*EXERCISE*. Show every line of the data that includes the word "package".

*MATERIAL SHOWN*.
═══

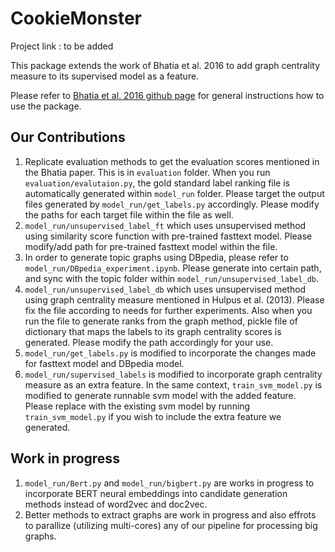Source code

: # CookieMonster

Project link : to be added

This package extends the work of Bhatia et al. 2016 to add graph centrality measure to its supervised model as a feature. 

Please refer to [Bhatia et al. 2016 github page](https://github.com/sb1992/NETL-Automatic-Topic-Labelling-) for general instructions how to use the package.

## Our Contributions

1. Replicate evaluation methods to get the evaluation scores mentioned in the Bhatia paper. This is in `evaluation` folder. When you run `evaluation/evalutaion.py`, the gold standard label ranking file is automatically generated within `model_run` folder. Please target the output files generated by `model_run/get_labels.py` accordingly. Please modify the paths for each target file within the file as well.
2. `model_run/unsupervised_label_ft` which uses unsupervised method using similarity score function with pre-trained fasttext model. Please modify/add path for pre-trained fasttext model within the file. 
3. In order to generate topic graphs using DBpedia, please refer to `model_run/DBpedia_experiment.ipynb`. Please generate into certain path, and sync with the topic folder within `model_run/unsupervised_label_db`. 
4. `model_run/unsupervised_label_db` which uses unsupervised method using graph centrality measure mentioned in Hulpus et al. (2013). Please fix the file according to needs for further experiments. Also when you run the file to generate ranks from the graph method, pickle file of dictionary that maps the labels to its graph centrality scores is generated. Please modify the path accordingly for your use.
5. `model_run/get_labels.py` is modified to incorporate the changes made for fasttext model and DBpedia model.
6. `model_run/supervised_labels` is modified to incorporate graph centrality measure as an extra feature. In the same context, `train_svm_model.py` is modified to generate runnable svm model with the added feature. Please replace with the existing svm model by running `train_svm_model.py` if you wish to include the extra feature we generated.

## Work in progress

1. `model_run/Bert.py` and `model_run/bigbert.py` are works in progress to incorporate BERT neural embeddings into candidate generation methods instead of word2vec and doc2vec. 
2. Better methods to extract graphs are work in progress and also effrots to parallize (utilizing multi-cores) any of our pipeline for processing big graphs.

═══

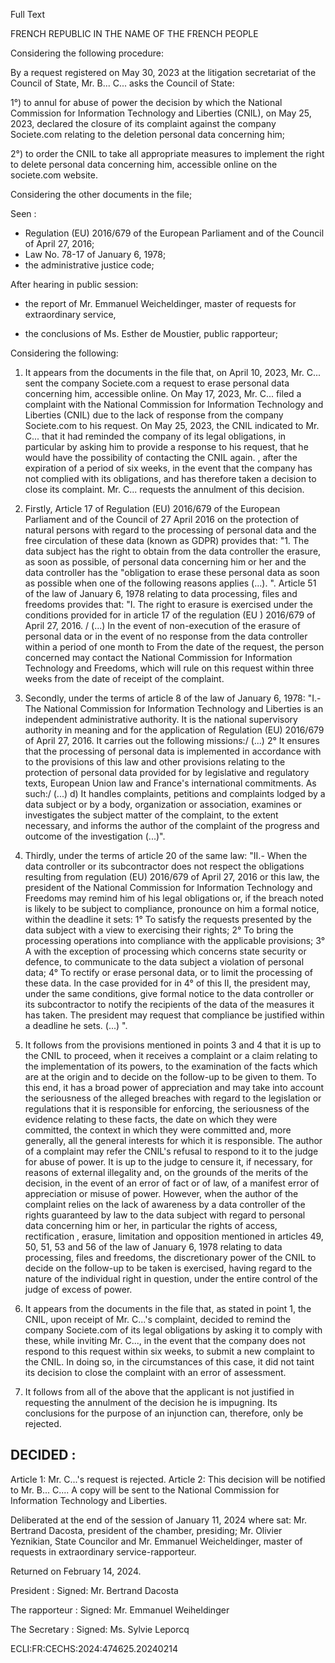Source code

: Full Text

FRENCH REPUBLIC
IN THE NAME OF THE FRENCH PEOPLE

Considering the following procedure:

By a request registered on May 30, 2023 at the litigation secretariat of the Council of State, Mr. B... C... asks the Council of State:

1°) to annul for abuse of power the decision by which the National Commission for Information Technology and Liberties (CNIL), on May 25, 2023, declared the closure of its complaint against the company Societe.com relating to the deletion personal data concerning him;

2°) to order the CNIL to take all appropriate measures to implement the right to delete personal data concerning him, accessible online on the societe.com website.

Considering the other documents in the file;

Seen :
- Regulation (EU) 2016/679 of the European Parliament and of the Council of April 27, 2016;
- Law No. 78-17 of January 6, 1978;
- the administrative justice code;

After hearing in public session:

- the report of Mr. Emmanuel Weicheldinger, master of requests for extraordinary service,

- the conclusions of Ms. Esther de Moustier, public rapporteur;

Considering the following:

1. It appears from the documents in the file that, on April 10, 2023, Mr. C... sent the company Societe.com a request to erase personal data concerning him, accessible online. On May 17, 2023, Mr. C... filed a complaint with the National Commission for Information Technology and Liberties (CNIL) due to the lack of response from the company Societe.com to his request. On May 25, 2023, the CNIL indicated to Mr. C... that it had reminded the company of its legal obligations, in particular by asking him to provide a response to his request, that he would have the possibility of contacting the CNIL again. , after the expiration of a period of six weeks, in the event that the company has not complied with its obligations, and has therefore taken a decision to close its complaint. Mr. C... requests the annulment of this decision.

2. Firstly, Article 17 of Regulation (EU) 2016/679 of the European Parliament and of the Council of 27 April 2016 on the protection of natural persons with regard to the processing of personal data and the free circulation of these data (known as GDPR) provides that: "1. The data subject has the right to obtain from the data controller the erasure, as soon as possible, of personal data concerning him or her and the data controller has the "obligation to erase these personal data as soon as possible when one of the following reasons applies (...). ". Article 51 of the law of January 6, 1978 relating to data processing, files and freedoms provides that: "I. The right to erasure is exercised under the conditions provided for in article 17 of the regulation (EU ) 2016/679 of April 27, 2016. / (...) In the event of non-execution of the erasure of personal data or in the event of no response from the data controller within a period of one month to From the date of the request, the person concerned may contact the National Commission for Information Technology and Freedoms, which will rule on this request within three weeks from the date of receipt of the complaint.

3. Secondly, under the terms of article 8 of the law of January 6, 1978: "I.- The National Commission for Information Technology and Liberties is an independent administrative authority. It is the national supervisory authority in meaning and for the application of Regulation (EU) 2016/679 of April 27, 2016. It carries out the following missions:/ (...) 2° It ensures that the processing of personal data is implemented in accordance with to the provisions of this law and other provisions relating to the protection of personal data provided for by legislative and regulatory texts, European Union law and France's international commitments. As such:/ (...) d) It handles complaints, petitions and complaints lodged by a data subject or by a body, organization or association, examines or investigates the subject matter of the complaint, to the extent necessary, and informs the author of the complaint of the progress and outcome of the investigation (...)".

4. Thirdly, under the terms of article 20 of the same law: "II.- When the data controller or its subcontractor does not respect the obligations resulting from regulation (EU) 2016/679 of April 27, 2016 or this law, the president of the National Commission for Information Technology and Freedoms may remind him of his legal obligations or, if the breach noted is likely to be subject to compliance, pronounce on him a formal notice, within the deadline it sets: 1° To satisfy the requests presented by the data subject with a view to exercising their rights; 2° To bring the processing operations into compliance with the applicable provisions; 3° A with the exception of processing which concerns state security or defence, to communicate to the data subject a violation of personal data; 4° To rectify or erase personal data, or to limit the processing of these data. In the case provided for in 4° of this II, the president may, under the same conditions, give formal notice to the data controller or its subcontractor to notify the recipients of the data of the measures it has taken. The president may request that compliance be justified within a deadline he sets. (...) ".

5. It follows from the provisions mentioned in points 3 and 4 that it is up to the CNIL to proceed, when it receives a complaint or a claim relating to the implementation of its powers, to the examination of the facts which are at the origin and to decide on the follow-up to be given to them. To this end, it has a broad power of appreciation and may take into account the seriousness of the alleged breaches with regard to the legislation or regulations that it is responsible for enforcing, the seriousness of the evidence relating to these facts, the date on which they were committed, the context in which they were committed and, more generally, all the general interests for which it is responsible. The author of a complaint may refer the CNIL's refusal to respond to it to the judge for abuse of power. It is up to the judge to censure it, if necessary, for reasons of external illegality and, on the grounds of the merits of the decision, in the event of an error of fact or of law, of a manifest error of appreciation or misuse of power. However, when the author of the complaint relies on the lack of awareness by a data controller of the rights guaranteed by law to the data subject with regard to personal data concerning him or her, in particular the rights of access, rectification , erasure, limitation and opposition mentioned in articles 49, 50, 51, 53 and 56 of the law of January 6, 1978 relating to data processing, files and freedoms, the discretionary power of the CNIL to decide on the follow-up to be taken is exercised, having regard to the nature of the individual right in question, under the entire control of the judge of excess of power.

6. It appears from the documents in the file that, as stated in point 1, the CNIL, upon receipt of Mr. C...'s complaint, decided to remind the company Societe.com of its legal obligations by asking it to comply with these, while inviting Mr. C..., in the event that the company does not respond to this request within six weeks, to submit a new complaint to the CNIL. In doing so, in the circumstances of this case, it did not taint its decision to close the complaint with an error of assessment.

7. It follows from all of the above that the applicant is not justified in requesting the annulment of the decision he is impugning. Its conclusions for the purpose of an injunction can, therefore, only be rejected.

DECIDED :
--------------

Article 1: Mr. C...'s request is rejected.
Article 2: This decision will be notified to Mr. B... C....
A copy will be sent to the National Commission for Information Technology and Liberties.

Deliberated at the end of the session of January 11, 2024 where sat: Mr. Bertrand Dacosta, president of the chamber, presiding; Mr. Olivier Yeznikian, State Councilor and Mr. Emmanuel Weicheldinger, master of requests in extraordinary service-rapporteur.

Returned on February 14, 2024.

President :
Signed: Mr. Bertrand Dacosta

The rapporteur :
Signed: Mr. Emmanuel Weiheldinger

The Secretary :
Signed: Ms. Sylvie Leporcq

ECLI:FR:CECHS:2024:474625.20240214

═══

*EXERCISE RESULT*.
This package extends the work of Bhatia et al. 2016 to add graph centrality measure to its supervised model as a feature. 
Please refer to [Bhatia et al. 2016 github page](https://github.com/sb1992/NETL-Automatic-Topic-Labelling-) for general instructions how to use the package.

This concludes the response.